Williams and Johnson have both struggled at times this summer as they adjust to the WNBA game and new roles. Johnson started only one of 34 games for San Antonio (20-13), averaged 17.1 minutes, 5.6 points and 3.9 rebounds. Williams started three of 33 games for the Shock (9-25), averaged 20.3 minutes, 10.5 points and 2.1 rebounds.

“I haven’t been playing my best basketball at all, and that’s frustrating,” Johnson said. “I’m not playing as confident or as free as I did at UM. I have never had to come off the bench in my whole life, so that’s new.

“I’m also being asked to be a spot-up shooter here, and I’m used to creating. So I have to adjust to that. The half-court game is quicker in the pros. My coaches and teammates have confidence in me, so I have to try to relax and have fun and my game will come back.”

Johnson speaks to UM coach Katie Meier every few weeks and gets encouragement from those conversations.

“She tells me I’m at my best when I’m smiling and loose, and she says I look too quiet out there, she doesn’t see me being a leader,” Johnson said. “Being a rookie, I don’t want to step on any toes. I’m sure with time I’ll get more comfortable.”

Williams had a rough first half of the season but came around after the Olympic break.

“I’m not the superstar I was at Miami, I’m a rookie,” Williams said. “The game is faster, more intense and physical. My role at UM was to score. Now, it’s different, and it took time to get used to it.”

Tulsa assistant coach Kathy McConnell-Miller said the staff is very impressed with Williams and had no reservations drafting the feisty guard, who was suspended from the UM team for the 2012 NCAA Tournament for behavior detrimental to the team.

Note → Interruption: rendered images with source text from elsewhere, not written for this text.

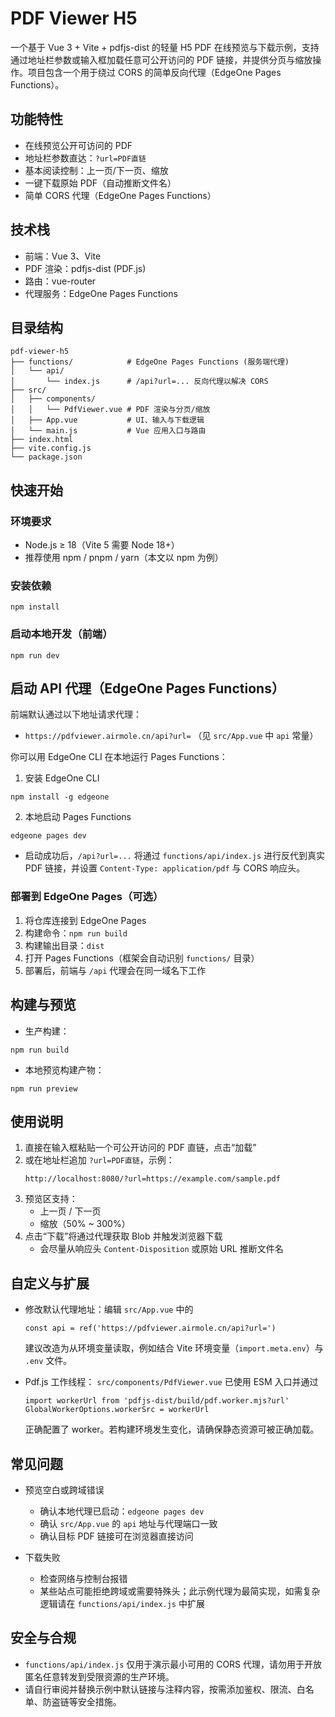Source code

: # PDF Viewer H5

一个基于 Vue 3 + Vite + pdfjs-dist 的轻量 H5 PDF 在线预览与下载示例，支持通过地址栏参数或输入框加载任意可公开访问的 PDF 链接，并提供分页与缩放操作。项目包含一个用于绕过 CORS 的简单反向代理（EdgeOne Pages Functions）。

## 功能特性

- 在线预览公开可访问的 PDF
- 地址栏参数直达：`?url=PDF直链`
- 基本阅读控制：上一页/下一页、缩放
- 一键下载原始 PDF（自动推断文件名）
- 简单 CORS 代理（EdgeOne Pages Functions）

## 技术栈

- 前端：Vue 3、Vite
- PDF 渲染：pdfjs-dist (PDF.js)
- 路由：vue-router
- 代理服务：EdgeOne Pages Functions

## 目录结构

```
pdf-viewer-h5
├── functions/            # EdgeOne Pages Functions (服务端代理)
│   └── api/
│       └── index.js      # /api?url=... 反向代理以解决 CORS
├── src/
│   ├── components/
│   │   └── PdfViewer.vue # PDF 渲染与分页/缩放
│   ├── App.vue           # UI、输入与下载逻辑
│   └── main.js           # Vue 应用入口与路由
├── index.html
├── vite.config.js
└── package.json
```

## 快速开始

### 环境要求

- Node.js ≥ 18（Vite 5 需要 Node 18+）
- 推荐使用 npm / pnpm / yarn（本文以 npm 为例）

### 安装依赖

```
npm install
```

### 启动本地开发（前端）

```
npm run dev
```

## 启动 API 代理（EdgeOne Pages Functions）

前端默认通过以下地址请求代理：
- `https://pdfviewer.airmole.cn/api?url=` （见 `src/App.vue` 中 `api` 常量）

你可以用 EdgeOne CLI 在本地运行 Pages Functions：

1) 安装 EdgeOne CLI
```
npm install -g edgeone 
```

2) 本地启动 Pages Functions
```
edgeone pages dev
```

- 启动成功后，`/api?url=...` 将通过 `functions/api/index.js` 进行反代到真实 PDF 链接，并设置 `Content-Type: application/pdf` 与 CORS 响应头。

### 部署到 EdgeOne Pages（可选）

1) 将仓库连接到 EdgeOne Pages
2) 构建命令：`npm run build`
3) 构建输出目录：`dist`
4) 打开 Pages Functions（框架会自动识别 `functions/` 目录）
5) 部署后，前端与 `/api` 代理会在同一域名下工作

## 构建与预览

- 生产构建：
```
npm run build
```

- 本地预览构建产物：
```
npm run preview
```

## 使用说明

1) 直接在输入框粘贴一个可公开访问的 PDF 直链，点击“加载”
2) 或在地址栏追加 `?url=PDF直链`，示例：
   ```
   http://localhost:8080/?url=https://example.com/sample.pdf
   ```
3) 预览区支持：
   - 上一页 / 下一页
   - 缩放（50% ~ 300%）
4) 点击“下载”将通过代理获取 Blob 并触发浏览器下载
   - 会尽量从响应头 `Content-Disposition` 或原始 URL 推断文件名

## 自定义与扩展

- 修改默认代理地址：编辑 `src/App.vue` 中的
  ```
  const api = ref('https://pdfviewer.airmole.cn/api?url=')
  ```
  建议改造为从环境变量读取，例如结合 Vite 环境变量（`import.meta.env`）与 `.env` 文件。

- Pdf.js 工作线程：
  `src/components/PdfViewer.vue` 已使用 ESM 入口并通过
  ```
  import workerUrl from 'pdfjs-dist/build/pdf.worker.mjs?url'
  GlobalWorkerOptions.workerSrc = workerUrl
  ```
  正确配置了 worker。若构建环境发生变化，请确保静态资源可被正确加载。

## 常见问题

- 预览空白或跨域错误
  - 确认本地代理已启动：`edgeone pages dev`
  - 确认 `src/App.vue` 的 `api` 地址与代理端口一致
  - 确认目标 PDF 链接可在浏览器直接访问

- 下载失败
  - 检查网络与控制台报错
  - 某些站点可能拒绝跨域或需要特殊头；此示例代理为最简实现，如需复杂逻辑请在 `functions/api/index.js` 中扩展

## 安全与合规

- `functions/api/index.js` 仅用于演示最小可用的 CORS 代理，请勿用于开放匿名任意转发到受限资源的生产环境。
- 请自行审阅并替换示例中默认链接与注释内容，按需添加鉴权、限流、白名单、防盗链等安全措施。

“I was very familiar with BayBay as a college player and know what her potential is,” McConnell-Miller said. “We did our homework, she took ownership of her behavior, and there hasn’t been a single incident on or off the court with us. Nobody outworks her, especially this last month. She is in the gym an hour before practice, and an hour and a half after. She is on the first bus over on game days. And she is practicing at game speed, which she wasn’t doing before. She is loved by her teammates. I’m really proud of her.”

Williams left the UM team on bad terms, and does not keep in touch with Johnson. They have seen each other when their teams played, said quick hellos, but that’s it.

“It’s a job,” Williams said. “I can’t get caught up in the Miami stuff. We’re definitely not friends. We’re two different people, always were, and that’s fine. It doesn’t bother me. She does her thing, I do mine.”

Johnson said she tried to reach out, but Williams wasn’t interested.

“I have no ill will toward her,” Johnson said. “I think it’s sad how things ended. It would be nice if we could talk some time because we’re both probably going through the same rookie frustrations, but she obviously doesn’t want to have a relationship with me, so I have to treat her like just another player.”
One to Slovakia. One to Hungary. It’s a job.